The Supreme Court has upheld the conviction of a descendant and namesake of the late president Emilio Aguinaldo for estafa in connection with the sale of a property in Tagaytay in 2000.

The Second Division denied Emilio Aguinaldo IV's petition assailing the 2016 Court of Appeals decision that affirmed, with modification, his conviction before a Makati court in 2013, according to an October 10 resolution released Friday.

Aguinaldo was accused of fraudulently representing that he had authority to sell a property in the estate of Emilio Aguinaldo and Maria Agoncillo to ACROL Holdings, Inc. on the basis of special powers of attorney.

ACROL bought the property for P1.75 million. However, Aguinaldo allegedly failed to repurchase it within the six months agreed upon and even after at least three extensions and an additional P300,000.

The company then proceeded to transfer the property title to its name, but learned that a complaint by a representative of the estate denied Aguinaldo's authority to deal for the property.
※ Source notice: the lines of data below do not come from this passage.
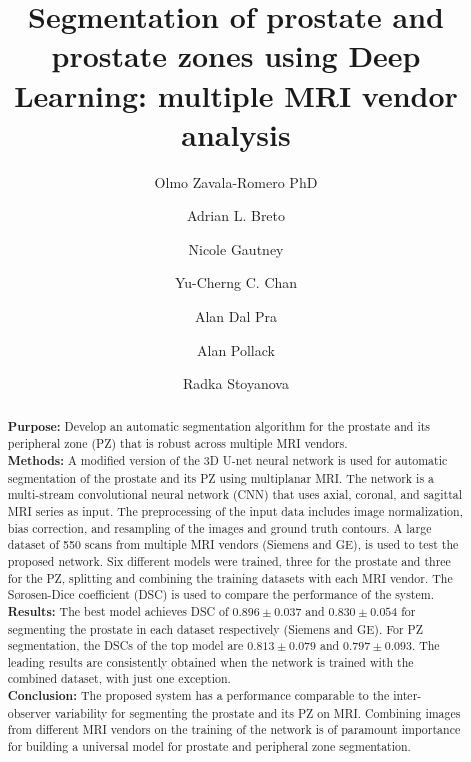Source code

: \documentclass[num-refs]{wiley-article}
\title{ Segmentation of prostate and prostate zones using Deep Learning: multiple MRI vendor analysis }
\author[1]{Olmo Zavala-Romero PhD}
\author[1]{Adrian L. Breto }
\author[1]{Nicole Gautney}
\author[1]{Yu-Cherng C. Chan}
\author[1]{Alan Dal Pra}
\author[1]{Alan Pollack}
\author[1]{Radka Stoyanova}
\affil[1]{Radiation Oncology, University of Miami Miller School of Medicine,
                Miami, FL, 33136, USA}
\begin{document}
\maketitle

\begin{abstract} %
\small{
\textbf{Purpose:} Develop an automatic segmentation algorithm for the prostate and its peripheral zone (PZ) that
is robust across multiple MRI vendors. \\
\textbf{Methods:} A modified version of the 3D U-net neural network is used for automatic segmentation of the prostate and its PZ using multiplanar MRI. The network is a multi-stream convolutional neural network (CNN) that uses axial, coronal, and sagittal MRI series as input. The preprocessing of the input data includes image normalization, bias correction, and resampling of the images and ground truth contours. A large dataset of 550 scans from multiple MRI vendors (Siemens and GE), is used to test the proposed network. Six different models were trained, three for the prostate and three for the PZ, splitting and combining the training datasets with each MRI vendor. The S\o rosen-Dice coefficient (DSC) is used to compare the performance of the system. \\
\textbf{Results:} The best model achieves DSC of $0.896 \pm 0.037$ and  $0.830 \pm 0.054$ for segmenting the prostate in each dataset respectively (Siemens and GE). For PZ segmentation, the DSCs of the top model are $0.813 \pm 0.079$ and $0.797 \pm 0.093$. The leading results are consistently obtained when the network is trained with the combined dataset, with just one exception. \\
\textbf{Conclusion:} The proposed system has a performance comparable to the inter-observer variability for segmenting the prostate and its PZ on MRI. Combining images from different MRI vendors on the training of the network is of paramount importance for building a universal model for prostate and peripheral zone segmentation. 

}
\end{abstract}
\end{document}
It was also discovered that the title was fake.

In 2013, the Makati Regional Trial Court Branch 147 convicted Aguinaldo of estafa and ordered him to pay P2.05 million in damages.

This decision was upheld by the CA in 2015. Months later, ACROL said Aguinaldo had paid the amount and that it would no longer pursue the case. In August 2016, the CA affirmed its earlier decision but deleted the portion on award of damages and interests.

Ruling on Aguinaldo's petition for certiorari, the SC found "no reversible error" on the part of the appellate court, finding, as the lower courts did, that the prosecution had proven all the elements of estafa.

"If not for the deceit employed by the petitioner or falsely pretending to possess qualification and property, ACROL would have not parted with its money," the SC said.

Reimbursement or compromise as to the misappropriated amount, it explained, affects only the civil, and not the criminal, liability of the perpetrator.

"A compromise or settlement entered into by the parties after the commission of the crime will not and does not extinguish petitioner's liability for estafa," the High Court ruled.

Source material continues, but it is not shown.